His words churned deep in my lower stomach and sickness overwhelmed me. The world tipped from one side to another, then righted itself again. I needed Seongsik. But how to convince him that he needed me?

We withered.

“You aren't eating,” Seongsik said at breakfast the next day after Byeol had been packed off to school.

I tried to meet his eyes across the bottles of soy and oyster sauce that he had moved into the center of the table.

“Why aren't you eating? It's perfectly good food!” He was so agitated that his words ran into each other.

“I don't feel very hungry.” Overwhelmed by the fishy, beany smell, I had pushed the pungent
dwenjang
stew far from me.

I rested my hand on his thigh. He pushed it off and went to the common room.

“You think I'm stupid, don't you?” He pressed his face against the window. “Some kind of bank account to use up?”

I didn't know what a bank account was yet. The loneliness of the new geography, and language, my new body that demanded sleep day and night, overwhelmed me. I began to cry. It wasn't hard to cry as I thought of my baby and how much we needed Seongsik. Need. I wanted to be free from it. The body that demanded food and shelter, that traded safety for sex, how pregnancy weakened it, all of this disgusted me. To be free of your body's needs, I thought, that is true freedom.

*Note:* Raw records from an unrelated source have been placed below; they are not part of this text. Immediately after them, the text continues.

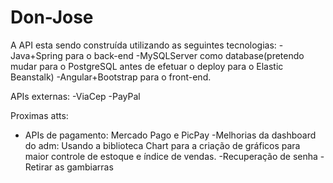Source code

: # Don-Jose

A API esta sendo construída utilizando as seguintes tecnologias:
-Java+Spring para o back-end
-MySQLServer como database(pretendo mudar para o PostgreSQL antes de efetuar o deploy para o Elastic Beanstalk)
-Angular+Bootstrap para o front-end.

APIs externas:
-ViaCep
-PayPal

Proximas atts:
- APIs de pagamento: Mercado Pago e PicPay
-Melhorias da dashboard do adm: Usando a biblioteca Chart para a criação de gráficos para maior controle de estoque e índice de vendas.
-Recuperação de senha
-Retirar as gambiarras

He covered his ears with his hands. “Don't cry,” he said. “You don't deserve to cry!”

As if someone had pressed a button, my tears stopped. I pressed a cool glass of water across my cheek. “Who's crying?”

He tallied up all my betrayals and pounded his palm with a balled-up fist. When I tried to hold him from behind by the waist and calm him, he threatened to report me to a North Korean official that he said he was secretly friends with. Then he cried and said, “I'm sorry. I'm so sorry.”

I was relieved when he left the next morning to guide some Christian tourists. But as the tension stitched into my body began to ease, around noon the doorknob turned and someone called out shrilly, “You! You North Korean girl!”

The voice pricked me. It was his
eomeoni,
who had let herself into the apartment with a spare key. As soon as I greeted her, the doughy-faced woman grabbed me by the hair and yanked me
toward the door. The burning went tingling down to my knees, and I just managed to stay on my feet.

“You witch! How dare you stay here!” She let go of my hair. “You don't deserve my son. I'm tempted to call security and ship you straight to a repatriation center.”

Terror quickened my heart and a flash of guilt was swallowed up by more terror. How could a woman with child survive alone in this country?